# [ACTIVITY]
Note how many lines in the entries below contain the string "fits", and answer with that number and no other text.

= = = = = = =

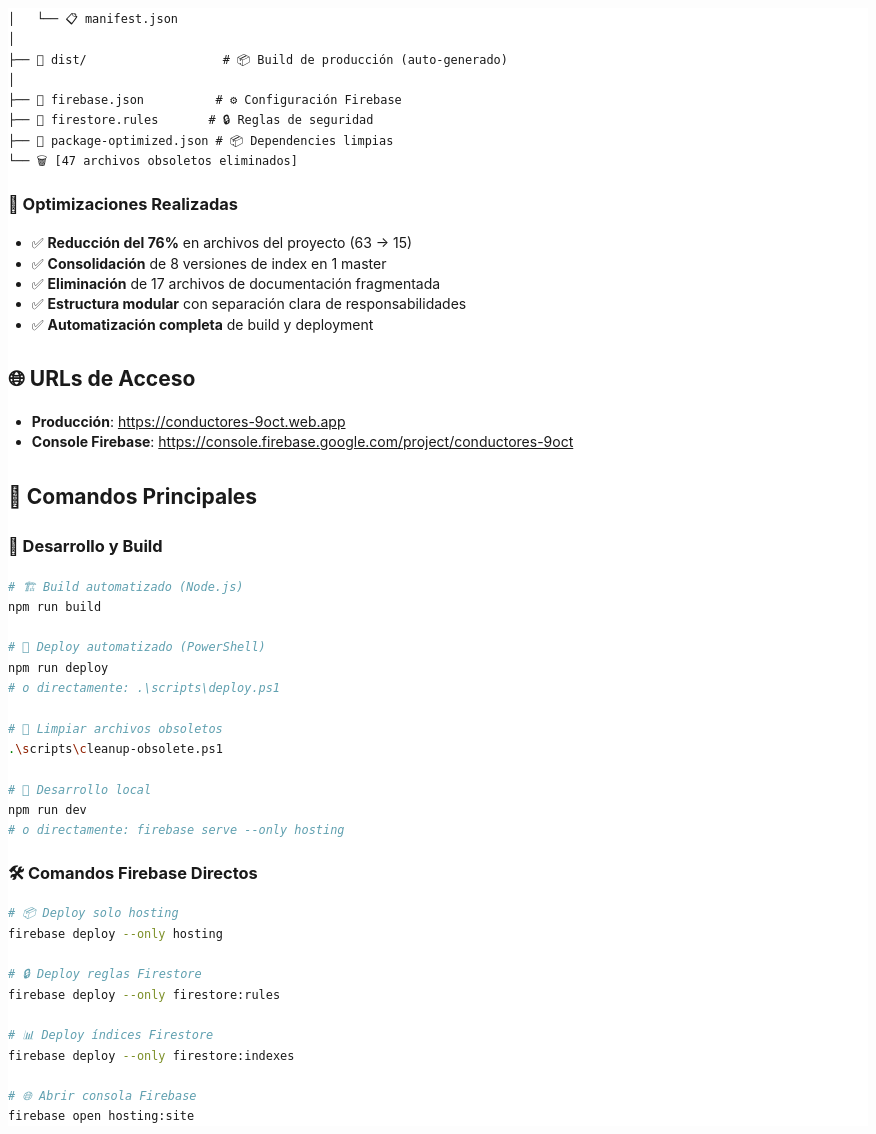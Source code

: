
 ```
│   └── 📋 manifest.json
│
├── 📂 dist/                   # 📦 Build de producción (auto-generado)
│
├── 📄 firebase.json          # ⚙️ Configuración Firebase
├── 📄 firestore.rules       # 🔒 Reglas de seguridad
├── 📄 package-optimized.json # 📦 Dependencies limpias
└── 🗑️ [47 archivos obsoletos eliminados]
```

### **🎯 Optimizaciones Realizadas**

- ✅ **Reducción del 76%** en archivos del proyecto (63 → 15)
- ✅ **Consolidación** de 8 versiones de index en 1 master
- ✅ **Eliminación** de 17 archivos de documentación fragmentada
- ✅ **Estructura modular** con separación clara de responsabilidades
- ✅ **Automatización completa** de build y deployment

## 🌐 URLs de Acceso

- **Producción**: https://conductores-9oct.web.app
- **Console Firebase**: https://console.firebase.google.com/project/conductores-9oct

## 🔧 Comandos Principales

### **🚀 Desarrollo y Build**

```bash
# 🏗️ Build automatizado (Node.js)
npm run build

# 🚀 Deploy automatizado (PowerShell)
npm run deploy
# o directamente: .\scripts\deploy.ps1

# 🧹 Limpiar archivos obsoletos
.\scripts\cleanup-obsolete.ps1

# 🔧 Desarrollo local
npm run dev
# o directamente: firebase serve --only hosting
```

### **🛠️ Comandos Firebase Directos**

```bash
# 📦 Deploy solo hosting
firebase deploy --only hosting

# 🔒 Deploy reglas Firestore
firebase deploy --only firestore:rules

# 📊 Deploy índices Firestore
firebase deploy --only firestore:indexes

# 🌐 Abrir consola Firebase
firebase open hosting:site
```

= = = = = = =

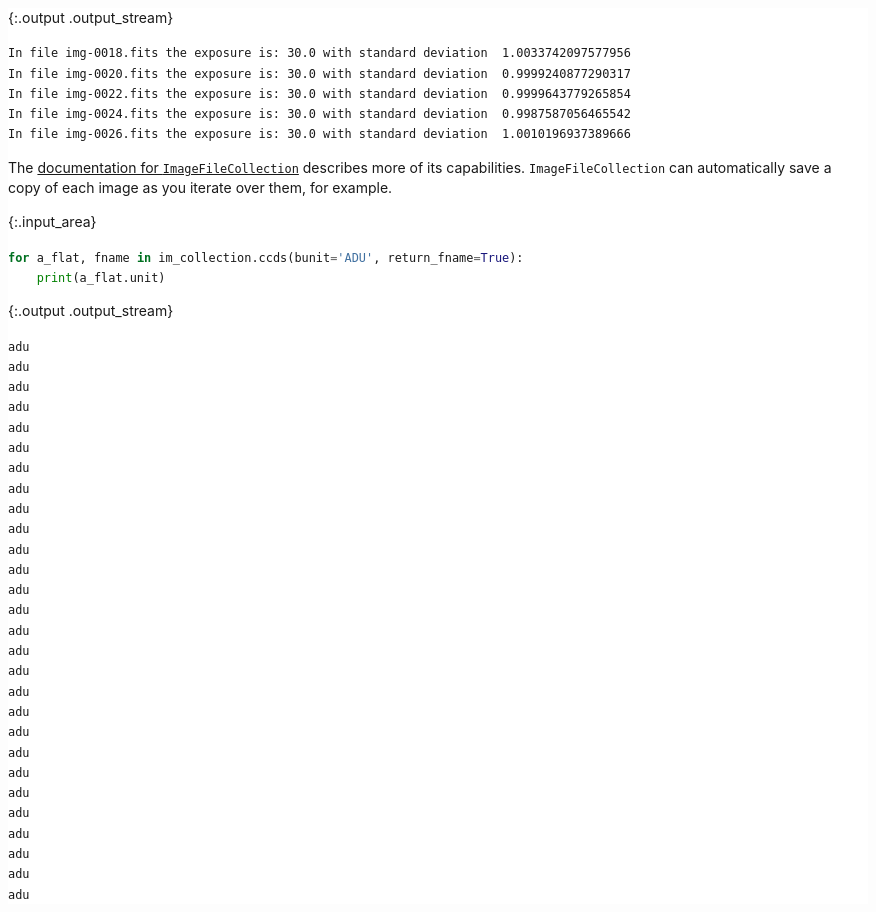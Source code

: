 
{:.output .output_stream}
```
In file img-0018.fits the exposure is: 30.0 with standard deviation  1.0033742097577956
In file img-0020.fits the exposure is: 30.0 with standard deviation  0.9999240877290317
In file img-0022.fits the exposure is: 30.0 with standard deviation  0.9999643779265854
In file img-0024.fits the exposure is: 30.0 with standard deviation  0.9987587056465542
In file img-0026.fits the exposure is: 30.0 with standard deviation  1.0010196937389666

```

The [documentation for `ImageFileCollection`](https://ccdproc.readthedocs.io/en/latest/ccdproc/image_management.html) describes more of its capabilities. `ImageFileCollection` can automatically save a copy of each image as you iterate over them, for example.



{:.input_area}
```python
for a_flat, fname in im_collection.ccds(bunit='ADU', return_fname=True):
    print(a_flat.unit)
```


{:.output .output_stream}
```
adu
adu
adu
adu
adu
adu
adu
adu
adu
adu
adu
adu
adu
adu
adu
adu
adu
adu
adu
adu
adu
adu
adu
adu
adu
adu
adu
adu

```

= = = = = = =

# [ANSWER SECTION]
5